◆ BRIEF ◆
From the entries below, copy each line in which the word "also" occurs.
** Opening THE RECORDS block **
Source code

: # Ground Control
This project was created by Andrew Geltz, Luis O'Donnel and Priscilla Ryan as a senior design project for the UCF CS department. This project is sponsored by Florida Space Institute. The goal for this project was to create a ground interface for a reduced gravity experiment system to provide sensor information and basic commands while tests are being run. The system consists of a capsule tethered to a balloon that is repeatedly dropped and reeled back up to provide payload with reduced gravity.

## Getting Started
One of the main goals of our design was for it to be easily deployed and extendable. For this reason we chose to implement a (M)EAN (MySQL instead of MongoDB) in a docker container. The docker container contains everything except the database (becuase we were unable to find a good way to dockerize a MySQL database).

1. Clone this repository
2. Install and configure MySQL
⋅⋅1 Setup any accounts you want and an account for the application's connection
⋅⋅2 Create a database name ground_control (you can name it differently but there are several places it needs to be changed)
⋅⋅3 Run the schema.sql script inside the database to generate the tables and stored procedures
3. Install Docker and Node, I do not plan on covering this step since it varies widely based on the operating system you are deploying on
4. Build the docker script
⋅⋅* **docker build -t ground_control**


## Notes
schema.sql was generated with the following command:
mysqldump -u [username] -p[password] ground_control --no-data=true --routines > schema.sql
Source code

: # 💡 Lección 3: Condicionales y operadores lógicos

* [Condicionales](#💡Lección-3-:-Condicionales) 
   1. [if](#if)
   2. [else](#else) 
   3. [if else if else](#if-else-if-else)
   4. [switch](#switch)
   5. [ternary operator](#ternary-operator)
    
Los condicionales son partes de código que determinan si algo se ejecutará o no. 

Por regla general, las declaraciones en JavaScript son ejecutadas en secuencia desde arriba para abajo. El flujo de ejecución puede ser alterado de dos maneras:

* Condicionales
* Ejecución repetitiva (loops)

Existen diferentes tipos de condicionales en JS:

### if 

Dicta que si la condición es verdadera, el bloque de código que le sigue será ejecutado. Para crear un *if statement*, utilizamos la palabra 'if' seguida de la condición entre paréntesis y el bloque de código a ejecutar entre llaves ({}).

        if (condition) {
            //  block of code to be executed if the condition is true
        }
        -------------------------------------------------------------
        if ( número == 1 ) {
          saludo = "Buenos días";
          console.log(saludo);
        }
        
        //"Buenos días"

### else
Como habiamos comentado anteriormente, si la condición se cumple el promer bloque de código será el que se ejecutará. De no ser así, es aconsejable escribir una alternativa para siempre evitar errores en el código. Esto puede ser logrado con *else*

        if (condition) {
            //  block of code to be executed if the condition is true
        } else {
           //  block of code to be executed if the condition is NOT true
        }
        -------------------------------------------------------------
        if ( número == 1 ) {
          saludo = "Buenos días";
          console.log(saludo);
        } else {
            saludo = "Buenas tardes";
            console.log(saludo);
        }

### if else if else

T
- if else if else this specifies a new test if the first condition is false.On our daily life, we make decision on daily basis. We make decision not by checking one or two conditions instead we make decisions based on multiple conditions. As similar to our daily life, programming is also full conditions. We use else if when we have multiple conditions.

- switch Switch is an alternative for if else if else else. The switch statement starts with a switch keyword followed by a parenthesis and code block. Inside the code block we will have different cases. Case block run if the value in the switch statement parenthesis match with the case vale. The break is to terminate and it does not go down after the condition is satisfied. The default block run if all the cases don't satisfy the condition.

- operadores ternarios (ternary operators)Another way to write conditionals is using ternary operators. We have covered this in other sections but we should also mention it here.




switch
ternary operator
** Closing THE RECORDS block **
◆ ANSWER FOR THE TASK ◆
- if else if else this specifies a new test if the first condition is false.On our daily life, we make decision on daily basis. We make decision not by checking one or two conditions instead we make decisions based on multiple conditions. As similar to our daily life, programming is also full conditions. We use else if when we have multiple conditions.
- operadores ternarios (ternary operators)Another way to write conditionals is using ternary operators. We have covered this in other sections but we should also mention it here.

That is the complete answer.